Integrating Other Data Sources

Data source plays an important role in GL, through which GL loads the raw data to build graph and sync states among distributed servers. The data source is implemented by a kind of file system. Currently, GL has implemented the file system interface to operate local files. When running distributedly, a distributed file system is needed. GL supports to be launched by KubeFlow and all servers access the file system by mounting NFS to local.

If it is difficult to configure your environment with KubeFlow and NFS, you NEED to implement a kind of file system to satisfy the requirements of GL.

File System Interface

The interface of file system defines the basic operation for file and directory, such as Exist, Create and Delete. Besides, we abstract three kinds of files that a file system should implement.

ByteStreamAccessFile

A ByteStreamAccessFile enables to read a file in byte stream.

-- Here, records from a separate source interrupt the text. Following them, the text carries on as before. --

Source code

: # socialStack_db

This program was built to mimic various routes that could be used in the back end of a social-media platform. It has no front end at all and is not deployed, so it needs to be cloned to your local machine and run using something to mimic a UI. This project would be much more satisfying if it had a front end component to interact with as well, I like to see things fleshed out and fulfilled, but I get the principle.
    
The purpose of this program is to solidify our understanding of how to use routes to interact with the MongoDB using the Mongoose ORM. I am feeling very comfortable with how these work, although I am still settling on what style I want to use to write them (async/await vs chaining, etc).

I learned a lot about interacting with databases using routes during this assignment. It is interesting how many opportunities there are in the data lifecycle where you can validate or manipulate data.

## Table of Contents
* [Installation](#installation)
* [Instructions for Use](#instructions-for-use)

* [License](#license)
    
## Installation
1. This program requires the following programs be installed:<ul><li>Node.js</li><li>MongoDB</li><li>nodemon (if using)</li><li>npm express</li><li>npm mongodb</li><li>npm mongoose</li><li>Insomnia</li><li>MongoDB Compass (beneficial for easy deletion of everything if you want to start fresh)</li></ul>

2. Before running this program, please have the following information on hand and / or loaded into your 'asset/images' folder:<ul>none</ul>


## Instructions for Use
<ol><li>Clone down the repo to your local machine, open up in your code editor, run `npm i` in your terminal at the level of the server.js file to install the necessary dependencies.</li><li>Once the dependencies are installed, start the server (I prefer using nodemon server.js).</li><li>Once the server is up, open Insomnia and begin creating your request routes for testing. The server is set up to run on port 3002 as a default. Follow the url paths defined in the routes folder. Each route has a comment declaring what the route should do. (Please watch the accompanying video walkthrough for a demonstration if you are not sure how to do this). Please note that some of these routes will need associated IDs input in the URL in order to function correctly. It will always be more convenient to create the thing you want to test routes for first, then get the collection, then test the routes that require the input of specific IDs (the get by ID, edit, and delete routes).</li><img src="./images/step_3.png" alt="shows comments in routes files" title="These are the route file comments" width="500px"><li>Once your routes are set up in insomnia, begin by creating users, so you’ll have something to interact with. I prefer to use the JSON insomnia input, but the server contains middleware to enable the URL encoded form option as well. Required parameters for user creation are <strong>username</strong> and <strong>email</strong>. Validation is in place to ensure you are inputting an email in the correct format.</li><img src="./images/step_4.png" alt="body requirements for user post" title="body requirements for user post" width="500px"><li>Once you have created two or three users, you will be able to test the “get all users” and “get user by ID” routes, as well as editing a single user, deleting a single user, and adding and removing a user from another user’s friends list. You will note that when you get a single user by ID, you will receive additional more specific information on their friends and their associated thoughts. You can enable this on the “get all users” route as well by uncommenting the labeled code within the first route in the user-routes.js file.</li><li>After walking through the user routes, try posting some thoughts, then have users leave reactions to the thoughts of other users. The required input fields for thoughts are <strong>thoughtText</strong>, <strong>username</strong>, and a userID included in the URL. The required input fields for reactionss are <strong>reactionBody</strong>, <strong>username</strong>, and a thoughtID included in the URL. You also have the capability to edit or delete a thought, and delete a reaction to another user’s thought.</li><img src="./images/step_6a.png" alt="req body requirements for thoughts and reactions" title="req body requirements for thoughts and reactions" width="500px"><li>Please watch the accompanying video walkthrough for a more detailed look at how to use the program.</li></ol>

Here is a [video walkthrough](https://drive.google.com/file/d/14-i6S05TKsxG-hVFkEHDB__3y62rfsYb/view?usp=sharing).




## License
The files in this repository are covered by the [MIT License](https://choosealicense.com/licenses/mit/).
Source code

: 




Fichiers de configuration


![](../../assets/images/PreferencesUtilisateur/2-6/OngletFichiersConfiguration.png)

That is, you can create such a file reader, seek to an offset, and then read the next n bytes until reach the end.

virtual Status Read(size_t n, LiteString* result, char* buffer) = 0;

The GetFileSize() interface in file system should return the size in bytes for a ByteStreamAccessFile.

StructuredAccessFile

Different from ByteStreamAccessFile, StructuredAccessFile will consume the file in records instead of in bytes. That is, you can create such a file reader, seek to an offset, and then read the next Record until reach the end.

virtual Status Read(io::Record* result) = 0;

A Record contains several columns described by Schema. Each column value may be in type of Int32, Int64, Float, Double or String.

The raw graph data will be placed in StructuredAccessFiles, GL will load it and build graph index. Refer HERE for more supported raw data formats.

The GetRecordCount() interface in file system should return the size in records for a StructuredAccessFile.

WritableFile

A WritableFile enables to append pieces of data into a file, and does not care about what the format is.

virtual Status Append(const LiteString& data) = 0;

Register with Scheme

At last, register the new file system to the Environment. Each file system should has a unique scheme, such as hdfs://.

REGISTER_FILE_SYSTEM("scheme", MyFileSystem);

After registration, you can use such a file path when building Graph.